Assuming beartyping actually does what it says it does, this presumably works: totally doesn't

# foo/__init__.py
with jaxtyping.install_import_hook("foo"), beartype.beartyping():
    from . import bar
    from . import baz

This definitely should work, too:

# foo/__init__.py
jaxtyping.jaxtype_this_package()  # <-- dis iz h0t
beartype.beartype_this_package()
from . import bar
from . import baz

Likewise it'd be pretty neat if beartype had a pytest hook...

Yes! So much, "Yes!" I actually implemented a pytest plugin a month ago. But then I got bored, never tested anything, and never stuffed that into an actual GitHub repository. @beartype even has an existing pytest-beartype repository – but it's still empty. Somebody else was supposed to do all that. But then the holidays and presumably video games happened.

Long story short: "Nobody did nuffin'." 😮‍💨

...what's the status of O(n) checking in beartype?
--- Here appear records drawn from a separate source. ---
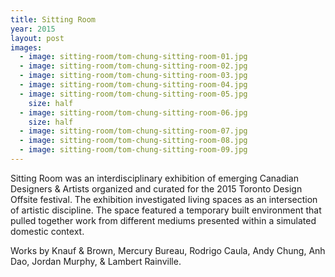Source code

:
 ```yaml
---
title: Sitting Room
year: 2015
layout: post
images:
  - image: sitting-room/tom-chung-sitting-room-01.jpg
  - image: sitting-room/tom-chung-sitting-room-02.jpg
  - image: sitting-room/tom-chung-sitting-room-03.jpg
  - image: sitting-room/tom-chung-sitting-room-04.jpg
  - image: sitting-room/tom-chung-sitting-room-05.jpg
    size: half
  - image: sitting-room/tom-chung-sitting-room-06.jpg
    size: half
  - image: sitting-room/tom-chung-sitting-room-07.jpg
  - image: sitting-room/tom-chung-sitting-room-08.jpg
  - image: sitting-room/tom-chung-sitting-room-09.jpg
---
```


Sitting Room was an interdisciplinary exhibition of emerging Canadian Designers & Artists organized and curated for the 2015 Toronto Design Offsite festival.
The exhibition investigated living spaces as an intersection of artistic discipline. The space featured a temporary built environment that pulled together work from different mediums presented within a simulated domestic context.

Works by Knauf & Brown, Mercury Bureau, Rodrigo Caula, Andy Chung, Anh Dao, Jordan Murphy, & Lambert Rainville.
Given that @beartype still fails to deeply type-check most standard container types like dict and set in O(1) time, let's just quietly accept that O(n) type-checking is a dream beyond the veil of sleep.

That said, does this actually intersect with jaxtyping? From @beartype's perspective, isn't a JAX array just this monolithic object that @beartype farms off to jaxtyping?

Uhm... Err...

Oh. Wait. I never actually implemented support for jaxtyping in @beartype. Welp, that's awkward. Basically, @beartype should be doing the same thing that @beartype currently does for the third-party Pandera type hint package: namely, @beartype should silently ignore all type hints from jaxtyping. Is that right?
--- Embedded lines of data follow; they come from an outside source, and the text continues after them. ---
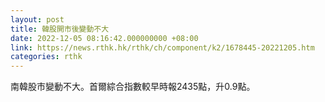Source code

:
 ```yaml
---
layout: post
title: 韓股開市後變動不大
date: 2022-12-05 08:16:42.000000000 +08:00
link: https://news.rthk.hk/rthk/ch/component/k2/1678445-20221205.htm
categories: rthk
---
```


南韓股市變動不大。首爾綜合指數較早時報2435點，升0.9點。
Previously, I'd assumed that jaxtyping was using the standard __instancecheck__() mechanism for its type hints and that @beartype didn't have to worry about anything. But that definitely doesn't seem to be the case. Is that right? Should @beartype not be type-checking objects annotated with jaxtyping type hints via the standard isinstance() builtin?

I'm not even necessarily clear what "trace time" is, frankly. My wife and I are currently sloooowly migrating our data science pipeline from Ye Ol' Mostly Single-threaded NumPy and SciPy World to Speedy Gonzalez JAX World. I must confess that I am dumb, in short.

@patrick-kidger
Copy link
Owner

  1. On naming: hmm, I don't love it but I see the point that this may help adoption.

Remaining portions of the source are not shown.